More than one-third of patients who regularly see a family physician did
not know their doctor was a family physician, conversely one third of
patients who regularly see another type of physician, usually an internist
thought they were seeing a family physician. The public doesn’t know who
we are. It might be because when you’ve seen a family practice, you’ve
seen one family practice. There’s no consistency. One of the
upcoming debates will be whether we should better define what a family
physician does and should we limit our diversity. I believe this will be
one of the toughest questions that will come out of FoFM.
Fourth,
is the current face-to-face practice of medicine outdated? I believe it
is. With the advent of the Internet, our patients are finding out about
their medical problems in a completely different way. They all know how to
do a Google search. Communication has many more possibilities than it used
to: fax, e-mail, chat, instant messenger, cell phones, etc. How many of
you communicate with some of your patients via e-mail? Maybe we don’t
need to actually see every patient in the office as often as we used to.
One big complaint of physicians is that we don’t have enough time with
our patients when we do see them. If we could take care of the mundane,
routine problems via other means of communication, then maybe we could
free up time for longer visits with those who truly need it. But, we need
to be reimbursed for those communications so that we can afford the longer
face-to-face visits with the patients who need them.
In
January, the Future of Family Medicine project will conclude and the
project leadership will finalize their recommendations. During the first
week of February, the TAFP will convene the Future of Family Medicine in
Texas conference. This conference will be used to begin the process of
turning FoFM into reality, to make the changes to our practices and
educational programs that are sorely needed. We will develop a template
for the rest of the country, for the future of our specialty, and for the
future of the practice of medicine in general. This will be the beginning
of how medicine moves ahead. I envision policy and practice changes that
will become a part of our everyday lives. But what they are and the road
we take to get there will be up to this group to decide upon. There is
funding for approximately 70 of our state and national leaders.
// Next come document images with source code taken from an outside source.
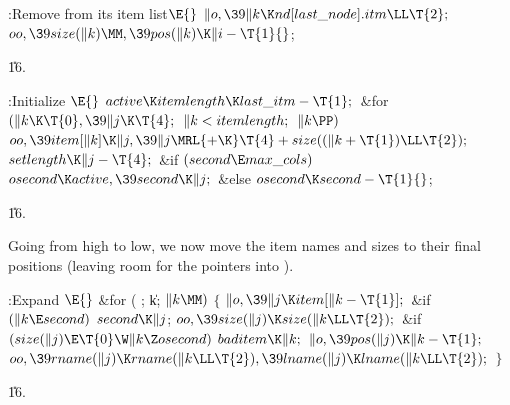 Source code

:\B{}:Remove  from its item list\X${}\E{}$\6
$\|o,\39\|k\K\\{nd}[\\{last\_node}].\\{itm}\LL\T{2};{}$\6
${}\\{oo},\39\\{size}(\|k)\MM,\39\\{pos}(\|k)\K\|i-\T{1}{}$;\par
\U16.\fi

\B{}:Initialize \X${}\E{}$\6
$\\{active}\K\\{itemlength}\K\\{last\_itm}-\T{1};{}$\6
\&{for} ${}(\|k\K\T{0},\39\|j\K\T{4};{}$ ${}\|k<\\{itemlength};{}$ ${}\|k%
\PP){}$\1\5
${}\\{oo},\39\\{item}[\|k]\K\|j,\39\|j\MRL{+{\K}}\T{4}+\\{size}((\|k+\T{1})\LL%
\T{2});{}$\2\6
${}\\{setlength}\K\|j-\T{4};{}$\6
\&{if} ${}(\\{second}\E\\{max\_cols}){}$\1\5
${}\\{osecond}\K\\{active},\39\\{second}\K\|j;{}$\2\6
\&{else}\1\5
${}\\{osecond}\K\\{second}-\T{1}{}$;\2\par
\U16.\fi

Going from high to low, we now move the item names and sizes
to their final positions (leaving room for the pointers into ).

\Y\B\4:Expand \X${}\E{}$\6
\&{for} ( ; \|k; ${}\|k\MM){}$\5
${}\{{}$\1\6
${}\|o,\39\|j\K\\{item}[\|k-\T{1}];{}$\6
\&{if} ${}(\|k\E\\{second}){}$\1\5
${}\\{second}\K\|j{}$;\2%
\6
${}\\{oo},\39\\{size}(\|j)\K\\{size}(\|k\LL\T{2});{}$\6
\&{if} ${}(\\{size}(\|j)\E\T{0}\W\|k\Z\\{osecond}){}$\1\5
${}\\{baditem}\K\|k;{}$\2\6
${}\|o,\39\\{pos}(\|j)\K\|k-\T{1};{}$\6
${}\\{oo},\39\\{rname}(\|j)\K\\{rname}(\|k\LL\T{2}),\39\\{lname}(\|j)\K%
\\{lname}(\|k\LL\T{2});{}$\6
\4${}\}{}$\2\par
\U16.\fi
Invitations will go out shortly, but space will be limited to those who
register first.
It’s
time to redesign our specialty and the profession of medicine. Abraham
Lincoln said, “You cannot escape the responsibility of tomorrow by
evading it today.” Today is our time, today is our opportunity and it is
our responsibility, not only to our colleagues, not only to our patients,
but to future family physicians to make the practice environment one that
provides high quality primary health care and supports family
medicine.
There
are chances that we need to take to make family medicine a thriving
specialty in the future. One of my colleagues, Karla Burkholtz recently
said, “If you are not living on the edge, you’re taking up too much
room.” Well, our specialty started on the edge and we are known for
living here. We need to keep making family medicine what we all know is
the best specialty in American medicine.